L'étranger de Camus, le crime: Une guerre par procuration


Albert Camus est habile en matière des symboles, et chacun de ses personnages symbolise un parti sur la scène politique mondiale. Raymond représente Israël, Meursault l'Occident et les Arabes les Palestiniens. Dès lors, et après le décodage de leur signification, il devient bêtement stupide de parler d'un simple crime mais d'une guerre, celle israélo-arabique dans laquelle serait introduit l'Occident en profit d'Israël. De ce fait deux histoires iront en parallèle, l'une renvoie à l'autre.     
Raymond essaye d'abord d'attirer Meursault par des objets purement matérialistes (vin, repas, cigarettes). Celui-ci, sans assise morale, va le suivre dans une obéissance aveugle. Et c'est également le cas d'Israël, s'octroyant l'appui et le soutien d' l'occident par l'autorité de ses capitaux et de ses élites parvenant au pouvoir, partout dans le monde.

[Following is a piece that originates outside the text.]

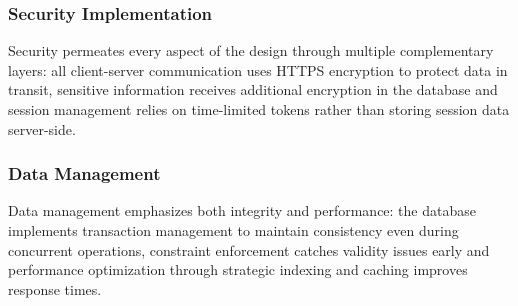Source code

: \subsubsection{Security Implementation}
Security permeates every aspect of the design through multiple complementary layers: all client-server communication uses HTTPS encryption to protect data in transit, sensitive information receives additional encryption in the database and session management relies on time-limited tokens rather than storing session data server-side.

\subsubsection{Data Management}
Data management emphasizes both integrity and performance: the database implements transaction management to maintain consistency even during concurrent operations, constraint enforcement catches validity issues early and performance optimization through strategic indexing and caching improves response times.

Raymond va ensuite demander à son ami de devenir son copain et de lui donner un coup de main pour se venger d'une maîtresse qu'il a connue, et avec laquelle il est en brouille actuellement. Et comme Meursault ne peut refuser, il s'élance dans le contentement de son copain, en écrivant une lettre à l'ex-maîtresse, l'incitant à venir, par des termes d'amour et par un style affectueux, pour recevoir par la suite la vengeance la plus atroce de la part de son ex-amant. Et comme Raymond se croyant avoir des droits sur son ex-maîtresse, Israël se croit avoir des droits sur Palestine parce que ses ancêtres y habitaient autrefois. Elle va demander à l'Occident d'être son allié, comme elle demanderait son appui. La lettre écrite par la main de ce dernier n'est rien que les traités faits au profit d'Israël, commençant par la promesse Belfort, et passant par toutes les conventions établies pour la défendre.

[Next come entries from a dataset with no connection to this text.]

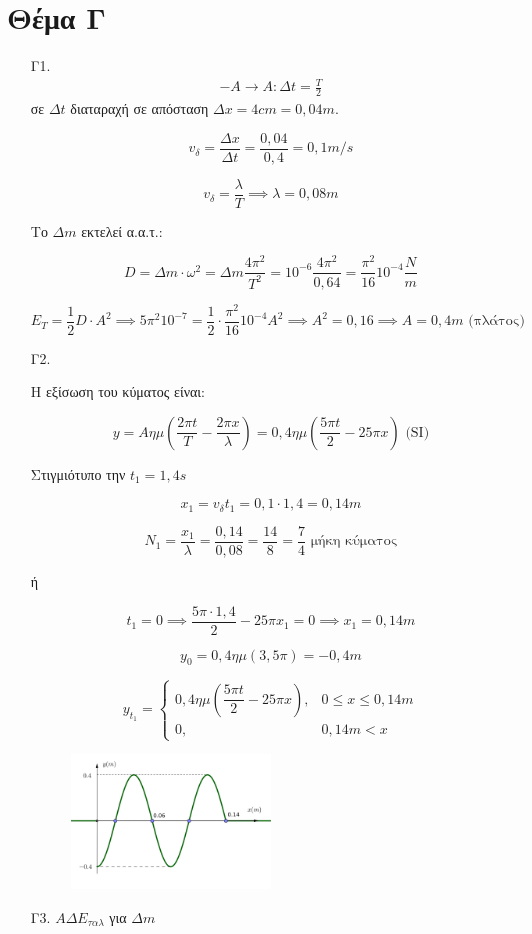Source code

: \documentclass[12pt]{article}
\begin{document}
  \section*{Θέμα Γ}
  \begin{enumerate}
    \item [Γ1.]
      \begin{gather*}
        -A \to A: Δt=\frac{T}{2}
      \end{gather*}
      σε $Δt$ διαταραχή σε απόσταση $Δx=4cm=0,04m$.

      $$v_δ=\frac{Δx}{Δt}=\frac{0,04}{0,4}=0,1m/s$$

      $$v_δ=\frac{λ}{T}\implies λ=0,08m$$

      Το $Δm$ εκτελεί α.α.τ.:

      $$D=Δm\cdot ω^2=Δm\frac{4\pi^2}{T^2}=10^{-6}\frac{4\pi^2}{0,64}=\frac{\pi^2}{16}10^{-4}\frac{N}{m}$$

      $$E_T=\frac{1}{2}D\cdot A^2\implies 5\pi^2 10^{-7}=\frac{1}{2}\cdot\frac{\pi^2}{16}10^{-4}A^2\implies A^2=0,16\implies A=0,4m \text{ (πλάτος)}$$

    \item [Γ2.]

    Η εξίσωση του κύματος είναι:

    $$y=Aημ\left(\frac{2\pi t}{T}-\frac{2\pi x}{λ}\right)=0,4ημ\left(\frac{5\pi t}{2}-25\pi x \right) \text{ (SI)}$$

    Στιγμιότυπο την $t_1=1,4s$

    $$x_1=v_δ t_1=0,1\cdot 1,4=0,14m$$

    $$N_1=\frac{x_1}{λ}=\frac{0,14}{0,08}=\frac{14}{8}=\frac{7}{4} \text{ μήκη κύματος}$$

    ή

    $$t_1=0\implies \frac{5\pi \cdot 1,4}{2}-25\pi x_1=0\implies x_1=0,14m$$

    $$y_0=0,4ημ(3,5\pi)=-0,4m$$

    $$y_{t_1}=\begin{cases}
      0,4ημ\left(\dfrac{5\pi t}{2}-25\pi x \right), & 0\le x\le 0,14m \\
      0, & 0,14m < x
    \end{cases}$$

        \begin{figure}[h]
          \includegraphics[width=0.5\textwidth]{ΦυσικήΓ2.png}
          \centering
        \end{figure}
    \item [Γ3.]
      $ΑΔΕ_{ταλ}$ για $Δm$


\end{enumerate}
\end{document}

Meursault serait ensuite invité à témoigner faussement que la fille avait manqué à Raymond. C'est également le rôle accompli avec réussite jusqu'ici par l'Occident, faire renverser les vérités, et le coupable devient victime et vice-versa. Il s'efforce de faire montrer Israël comme proie de la violence arabe et d'un projet de déracinement. Il devient son porte-parole dans toutes les réunions et les congrès internationaux.
Etant sûr de l'appui de Meursault, il essaierait de faire déclencher  des conflits avec les Arabes, tout en essayant de l'y faire enfoncer, tantôt par attirer son attention sur leur présence près du bureau de tabac, prétendant qu'ils les guettent, tantôt en essayant de leur provoquer, mais c'est vilain, surtout que ses ennemis sont d'une paisibilité inexcitable, ils réussissent toujours à garder leur sang froid et leur silence. Israël aussi cherche des excuses pour reconquérir le territoire palestinien, en se faisant montrée comme menacée dans son existence. C'est un enfant gâté et prêt à tout faire pour que ces désirs soient comblés. D'ailleurs il est sûr que sa mère, l'Occident, lui viendrait au secours dès qu'il commencerait à pleurnicher.

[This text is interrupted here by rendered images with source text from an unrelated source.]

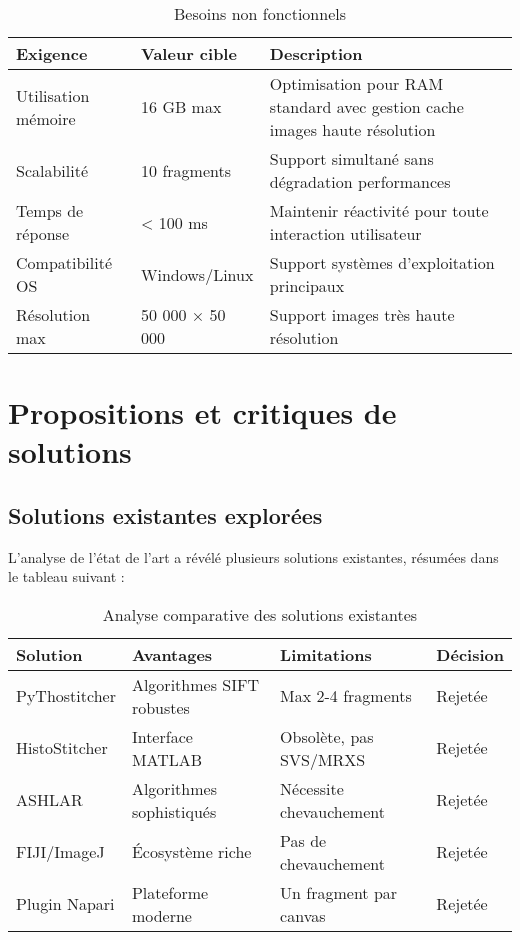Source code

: \documentclass[12pt,a4paper]{report}
\begin{document}
\begin{table}[H]
\centering
\begin{tabular}{|p{4cm}|p{3cm}|p{7cm}|}
\hline
\rowcolor{TableHeaderColor}
\textbf{Exigence} & \textbf{Valeur cible} & \textbf{Description} \\
\hline
Utilisation mémoire & 16 GB max & Optimisation pour RAM standard avec gestion cache images haute résolution \\
\hline
Scalabilité & 10 fragments & Support simultané sans dégradation performances \\
\hline
Temps de réponse & < 100 ms & Maintenir réactivité pour toute interaction utilisateur \\
\hline
Compatibilité OS & Windows/Linux & Support systèmes d'exploitation principaux \\
\hline
Résolution max & 50 000 × 50 000 & Support images très haute résolution \\
\hline
\end{tabular}
\caption{Besoins non fonctionnels}
\end{table}

\section{Propositions et critiques de solutions}

\subsection{Solutions existantes explorées}

L'analyse de l'état de l'art a révélé plusieurs solutions existantes, résumées dans le tableau suivant :

\begin{table}[H]
\centering
\begin{tabular}{|p{3cm}|p{4cm}|p{4cm}|p{3cm}|}
\hline
\rowcolor{TableHeaderColor}
\textbf{Solution} & \textbf{Avantages} & \textbf{Limitations} & \textbf{Décision} \\
\hline
PyThostitcher & Algorithmes SIFT robustes & Max 2-4 fragments & Rejetée \\
\hline
HistoStitcher & Interface MATLAB & Obsolète, pas SVS/MRXS & Rejetée \\
\hline
ASHLAR & Algorithmes sophistiqués & Nécessite chevauchement & Rejetée \\
\hline
FIJI/ImageJ & Écosystème riche & Pas de chevauchement & Rejetée \\
\hline
Plugin Napari & Plateforme moderne & Un fragment par canvas & Rejetée \\
\hline
\end{tabular}
\caption{Analyse comparative des solutions existantes}
\end{table}
\end{document}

Au contraire de Raymond assoiffé pour le sang, les Arabes sont d'une paisibilité introuvable, et ne sont guère faciles à exciter. Ils ne quittent leur calme que pour se défendre ou se venger d'un outrage. Ainsi, ils surviennent sur la plage pour se venger de Raymond qui s'est mauvaisement comporté avec leur sœur. Les palestiniens aussi gardent souvent leur sang froid et réussissent à avaler leur rage, sauf en cas de leur honneur offensé, c'est impardonnable. Le recourt des Arabes au couteau pour se défendre est un passage des palestiniens à la résistance armée. Ayant une bouche et un bras ouverts, Raymond va revenir sur la plage pour se venger. En le suivant, Meursault a eu l'impression que son compagnon sait où aller. Ils sont arrivés, par la suite, à une source de l'eau qui coule dans le sable derrière les rochers. Là-bas ils ont trouvé les arabes calmes et presque contents. C'est exactement le cas pour Israël, elle sait ce qu'elle veut, l'eau, cette matière précieuse de l'avenir. Elle veut s'emparer de toutes les sources aquatiques du Moyen Orient. Mais les palestiniens étaient les premiers là, ils menaient une vie calme et paisible avant son arrivée.
Israël était sûr que cette terre ne supporte pas deux adversaires, c'est question d'existence qui nécessite l'anéantissement de l'autre. Elle n'a que prendre une guerre de déracinement contre ses ennemis, chose qui n'est pas du tout facile face à la paisibilité extrême de ses adversaires. Mais rien ne semble impossible à sa malignité et sa puissance, elle va essayer d'exciter les Arabes pour les attirer à la guerre. C'est exactement ce qu'il a fait Raymond. Il« a porté la main à sa poche revolver, mais l'autre n'a pas bougé et ils se regardaient toujours[1].» Il a voulu tirer sur lui, Meursault a pensé qu'en disant non, Raymond s'exciterait seul et tirerait certainement. Il lui a dit que l'autre ne l'a pas encore parlé. Alors il a voulu l'insulter pour le tuer dès qu'il répondrait. Et Meursault s'est intervenu une deuxième fois pour le conseiller de le prendre d'homme à homme, et de lui céder son revolver pour l'utiliser si l'autre arabe interviendrait. L'Occident est toujours prêt à imposer silence à qui veut soutenir les Palestiniens. Mais les Arabes, paisibles par nature, ont reculé, et les deux alliés sont rentrés chez eux.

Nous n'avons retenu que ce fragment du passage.